その割に、そんな困った捏造エピソードを語られた私の評判は右肩下がりだが。
「噂と違って、素敵な方なんですね」
しばらく二人で話していると、ウォルター様がそんなかとを漏らす。
「噂、ですか」
「あっ…申し訳ございません」
慌てて謝罪するウォルター様は随分と素直な人のようだった。
真っ直ぐで、噂通り誠実そうな人柄だ。
「だけど、カティア様の噂が事実無根だということが今日ではっきりとわかりました。これからも、仲良くして頂けたら嬉しいです」
「もちろんですわ。

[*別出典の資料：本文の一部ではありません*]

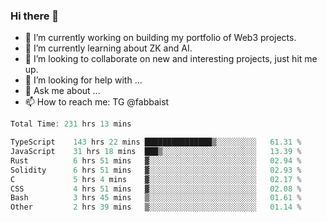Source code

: ### Hi there 👋

- 🔭 I’m currently working on building my portfolio of Web3 projects. 
- 🌱 I’m currently learning about ZK and AI.
- 👯 I’m looking to collaborate on new and interesting projects, just hit me up. 
- 🤔 I’m looking for help with ... 
- 💬 Ask me about ...
- 📫 How to reach me: TG @fabbaist

<!--
**fabbaisteth/fabbaisteth** is a ✨ _special_ ✨ repository because its `README.md` (this file) appears on your GitHub profile.

Here are some ideas to get you started:

- 🔭 I’m currently working on ...
- 🌱 I’m currently learning ...
- 👯 I’m looking to collaborate on ...
- 🤔 I’m looking for help with ...
- 💬 Ask me about ...
- 📫 How to reach me: ...
- 😄 Pronouns: ...
- ⚡ Fun fact: ...
-->

<!--START_SECTION:waka-->

```rust
Total Time: 231 hrs 13 mins

TypeScript    143 hrs 22 mins ███████████████▒░░░░░░░░░   61.31 %
JavaScript    31 hrs 18 mins  ███▒░░░░░░░░░░░░░░░░░░░░░   13.39 %
Rust          6 hrs 51 mins   ▓░░░░░░░░░░░░░░░░░░░░░░░░   02.94 %
Solidity      6 hrs 51 mins   ▓░░░░░░░░░░░░░░░░░░░░░░░░   02.93 %
C             5 hrs 4 mins    ▓░░░░░░░░░░░░░░░░░░░░░░░░   02.17 %
CSS           4 hrs 51 mins   ▓░░░░░░░░░░░░░░░░░░░░░░░░   02.08 %
Bash          3 hrs 45 mins   ▒░░░░░░░░░░░░░░░░░░░░░░░░   01.61 %
Other         2 hrs 39 mins   ▒░░░░░░░░░░░░░░░░░░░░░░░░   01.14 %
```

<!--END_SECTION:waka-->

その様に言ってくれた方は初めてです」
私をしっかり見て判断してくれたことが、思いのほか嬉しかった。
「私と一曲踊ってくれますか?」
「ええ、もちろんで…す、わ?」
差し出された手に自分の手を乗せようとした時だった。
「カティア、家に帰るぞ」
そんなグレン兄様の声が聞こえた。
行き場を失い宙を彷徨う手を、背後にいたお兄様がぎゅっと握って、体ごと引き寄せられる。
「申し訳ない、ウォルター殿。妹は今朝から少し調子が悪いようで、そろそろお暇させて頂く」
同じ石鹸を使っているはずなのに、私とは違うグレン兄様の香りが鼻先をくすぐる。
「グレン様…わかりました。では、カティア様、ダンスはまた次の機会に」
「ええ、失礼しますわ。ウォルター様」
私はそのままお兄様にエスコートされ、伯爵家の屋敷を後にした。